Islam, Kolonialisme, dan Orientalisme

Setelah keruntuhan Kekhalifahan Abbasiyah pada tahun 1258 M, peradaban Islam semakin kehilangan pengaruh terhadap perkembangan peradaban dunia. Semua menjadi jelas setelah Kekhalifahan Turki Utsmani jatuh. Islam kehilangan eksistensi dan pamornya dalam berkontribusi terhadap perkembangan peradaban, dibuktikan dengan sangat-sangat sedikitnya peraih nobel dari kalangan umat Islam.
Bangsa Barat yang boleh dikatakan sebagai subjek sentral peradaban saat ini, sebelumnya belajar pada dunia Islam. Akan tetapi justru kini menjadi sebuah ironi mengingat peradaban Islam begitu tertinggal dibanding barat. Peradaban Islam berjalan mengekor pada intelektualitas Barat, ditunjukkan dengan hampir keseluruhan pemikir Islam kontemporer pemikirannya menginduk pada gagasan-gagasan Barat.
Mengapa demikian? Mengapa bisa bangsa barat sebegitu perkasanya sekarang? Bagaimana bisa gagasan-gagasan barat terinternalisasi dalam tubuh pemikiran Islam?
Pertanyaan-pertanyaan tersebut dapat dijawab dengan meninjau kembali pada awal abad ke-17 M di mana bangsa barat mengalami kemajuan teknologi dan revolusi industri. Melalui kemajuan dan revolusi industri tersebut bangsa barat melakukan penjelajahan samudera sehingga masuk dunia Islam. Tidak hanya sekadar masuk dan menjelajah, tapi dengan semboyan 3G (Gold, Glory, Gospel) barat melakukan kolonialisasi dan imperialisasi sejak saat itu.
Dalam melancarkan agenda kolonialisasi dan imperialisasi tersebut bangsa barat mengadakan kajian yang kemudian dinamakan orientalisme. Kolonialisme adalah dominasi suatu bangsa atau wilayah oleh negara atau bangsa asing dengan praktik memperluas dan mempertahankan kontrol politik dan ekonomi suatu bangsa atas pihak atau wilayah lain.
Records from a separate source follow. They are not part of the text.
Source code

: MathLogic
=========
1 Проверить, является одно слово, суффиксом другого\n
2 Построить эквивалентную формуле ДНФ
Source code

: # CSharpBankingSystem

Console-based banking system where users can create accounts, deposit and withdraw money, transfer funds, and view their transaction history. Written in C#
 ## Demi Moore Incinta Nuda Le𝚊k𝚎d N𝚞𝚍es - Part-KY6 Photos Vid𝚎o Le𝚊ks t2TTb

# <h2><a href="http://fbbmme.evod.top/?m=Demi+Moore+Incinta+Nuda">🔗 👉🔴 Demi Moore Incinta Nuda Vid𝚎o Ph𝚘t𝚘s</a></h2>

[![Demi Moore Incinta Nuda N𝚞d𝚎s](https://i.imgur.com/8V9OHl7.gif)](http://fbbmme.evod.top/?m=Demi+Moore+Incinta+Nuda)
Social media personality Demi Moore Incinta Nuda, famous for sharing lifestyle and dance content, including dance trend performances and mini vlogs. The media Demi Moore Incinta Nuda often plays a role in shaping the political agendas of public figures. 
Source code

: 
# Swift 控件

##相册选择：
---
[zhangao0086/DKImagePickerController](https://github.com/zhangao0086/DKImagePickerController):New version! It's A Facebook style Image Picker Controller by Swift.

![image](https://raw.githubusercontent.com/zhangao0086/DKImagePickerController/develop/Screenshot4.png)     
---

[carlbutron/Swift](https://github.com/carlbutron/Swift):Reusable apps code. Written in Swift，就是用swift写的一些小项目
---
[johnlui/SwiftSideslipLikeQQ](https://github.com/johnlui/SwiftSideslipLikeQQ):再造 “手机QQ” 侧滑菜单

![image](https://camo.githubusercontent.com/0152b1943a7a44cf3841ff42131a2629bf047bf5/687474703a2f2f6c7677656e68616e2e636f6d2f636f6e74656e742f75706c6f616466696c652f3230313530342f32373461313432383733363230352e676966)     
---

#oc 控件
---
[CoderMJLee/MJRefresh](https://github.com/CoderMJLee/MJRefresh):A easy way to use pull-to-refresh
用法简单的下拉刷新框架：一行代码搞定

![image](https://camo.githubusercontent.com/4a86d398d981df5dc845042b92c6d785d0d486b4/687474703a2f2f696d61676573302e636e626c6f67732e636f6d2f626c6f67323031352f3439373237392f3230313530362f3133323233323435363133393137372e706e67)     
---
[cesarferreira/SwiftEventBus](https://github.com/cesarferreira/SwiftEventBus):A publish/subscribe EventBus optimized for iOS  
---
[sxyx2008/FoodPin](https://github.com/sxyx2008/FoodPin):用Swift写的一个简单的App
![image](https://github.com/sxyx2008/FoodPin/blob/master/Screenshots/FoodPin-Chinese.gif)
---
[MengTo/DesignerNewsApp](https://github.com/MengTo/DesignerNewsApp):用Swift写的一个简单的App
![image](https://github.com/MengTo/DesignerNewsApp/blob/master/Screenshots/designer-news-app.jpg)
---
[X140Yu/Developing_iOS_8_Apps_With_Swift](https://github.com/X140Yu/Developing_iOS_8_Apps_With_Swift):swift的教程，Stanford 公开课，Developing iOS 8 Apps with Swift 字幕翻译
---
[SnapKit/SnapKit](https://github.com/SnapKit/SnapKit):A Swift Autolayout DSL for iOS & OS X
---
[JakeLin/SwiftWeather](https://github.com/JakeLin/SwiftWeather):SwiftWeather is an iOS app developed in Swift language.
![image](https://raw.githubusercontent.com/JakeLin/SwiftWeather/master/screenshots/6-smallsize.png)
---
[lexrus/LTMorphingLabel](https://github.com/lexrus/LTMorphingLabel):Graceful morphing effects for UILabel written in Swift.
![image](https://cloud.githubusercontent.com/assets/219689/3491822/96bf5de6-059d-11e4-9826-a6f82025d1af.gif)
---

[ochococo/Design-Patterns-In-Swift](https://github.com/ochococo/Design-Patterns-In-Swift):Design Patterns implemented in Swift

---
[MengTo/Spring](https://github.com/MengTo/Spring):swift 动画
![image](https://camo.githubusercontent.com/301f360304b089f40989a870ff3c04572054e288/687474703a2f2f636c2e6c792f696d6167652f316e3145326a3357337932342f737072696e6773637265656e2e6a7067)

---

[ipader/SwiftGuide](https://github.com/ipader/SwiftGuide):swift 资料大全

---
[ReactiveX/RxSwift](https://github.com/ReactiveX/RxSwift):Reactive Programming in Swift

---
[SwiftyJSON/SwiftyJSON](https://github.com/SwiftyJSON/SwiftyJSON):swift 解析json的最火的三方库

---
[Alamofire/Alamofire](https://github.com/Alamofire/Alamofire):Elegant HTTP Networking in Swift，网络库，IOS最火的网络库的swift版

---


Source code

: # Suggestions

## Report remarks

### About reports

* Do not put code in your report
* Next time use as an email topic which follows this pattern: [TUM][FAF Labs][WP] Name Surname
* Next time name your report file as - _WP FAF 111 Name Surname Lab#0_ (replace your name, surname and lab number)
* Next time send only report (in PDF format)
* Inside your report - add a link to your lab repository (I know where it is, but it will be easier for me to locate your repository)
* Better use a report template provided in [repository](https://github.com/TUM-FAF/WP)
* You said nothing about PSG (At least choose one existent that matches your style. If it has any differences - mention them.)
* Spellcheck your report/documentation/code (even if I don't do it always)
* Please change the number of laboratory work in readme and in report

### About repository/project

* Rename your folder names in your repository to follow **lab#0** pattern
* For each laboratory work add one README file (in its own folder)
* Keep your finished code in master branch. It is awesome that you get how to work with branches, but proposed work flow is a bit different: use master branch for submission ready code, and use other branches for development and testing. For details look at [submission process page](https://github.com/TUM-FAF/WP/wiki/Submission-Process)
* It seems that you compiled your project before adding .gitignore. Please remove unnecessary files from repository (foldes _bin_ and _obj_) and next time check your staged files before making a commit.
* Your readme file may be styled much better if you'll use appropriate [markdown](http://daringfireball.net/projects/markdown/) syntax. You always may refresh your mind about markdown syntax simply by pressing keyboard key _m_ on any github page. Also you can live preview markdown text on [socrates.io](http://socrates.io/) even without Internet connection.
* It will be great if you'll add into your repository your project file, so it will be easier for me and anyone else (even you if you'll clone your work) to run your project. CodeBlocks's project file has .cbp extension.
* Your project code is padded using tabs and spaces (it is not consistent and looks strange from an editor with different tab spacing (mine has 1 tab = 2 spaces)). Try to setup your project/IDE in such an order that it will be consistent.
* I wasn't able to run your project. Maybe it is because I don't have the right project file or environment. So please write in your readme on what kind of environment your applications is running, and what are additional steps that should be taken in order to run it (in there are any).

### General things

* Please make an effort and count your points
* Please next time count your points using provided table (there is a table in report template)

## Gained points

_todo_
Sedangkan orientalisme adalah disiplin untuk memahami segala sesuatu tentang ketimuran yang tiada lain adalah Islam.
Kolonialisme dan orientalisme adalah dua hal yang saling berhubungan dan berkaitan satu sama lain. Edward Said menjelaskan dalam bukunya Orientalism bahwa orientalisme merupakan sebuah alat bagi bangsa barat untuk mengetahui segala sesuatu terkait bangsa-bangsa Timur antara lain Islam. Lebih lanjut, Edward Said menjelaskan bahwa orientalisme ialah gaya bangsa Barat untuk mendominasi dan menguasai bangsa timur.
Mengetahui segala sesuatu berarti menguasai. Dengan diketahuinya segala sesuatu berkaitan dengan kucing berarti meniscayakan upaya kita menguasai kucing itu. Sama arti dengan barat yang mencoba mengetahui segala sesuatu tentang timur, memahami hal-hal terkait timur beserta lingkungannya, maka di situ berarti barat mencoba untuk menguasai timur. Orientalisme merupakan representasi kekuasaan kolonial atas timur.
Wacana orientalisme memanifestasikan diri sebagai sebuah sistem ide yang berpengaruh atau jaringan berbagai kepentingan dan makna yang sifatnya intertekstual. Sistem ide atau jaringan makna tersebut ialah dalam berbagai konteks baik sosial, politik, budaya, maupun agama. Semua konteks itu diupayakan untuk dipahami betul supaya bangsa barat benar-benar mampu mendominasi dan menghegemoni dengan bekal penelitian dan pengetahuan dari para orientalis tersebut.
Para orientalis mempunyai andil besar dalam memberikan sumbang saran dan masukan kepada pemerintahan kolonial dalam menetapkan kebijakan strategisnya. Beberapa kebijakan tersebut umpamanya di Indonesia antara lain pembentukan suatu badan khusus yang mengawasi keberagamaan Islam dan pendidikan Islam. Dari badan ini pemerintah mengeluarkan peraturan baru yaitu setiap warga yang akan mengajar pengajaran agama Islam wajib melewati izin pemerintah Belanda.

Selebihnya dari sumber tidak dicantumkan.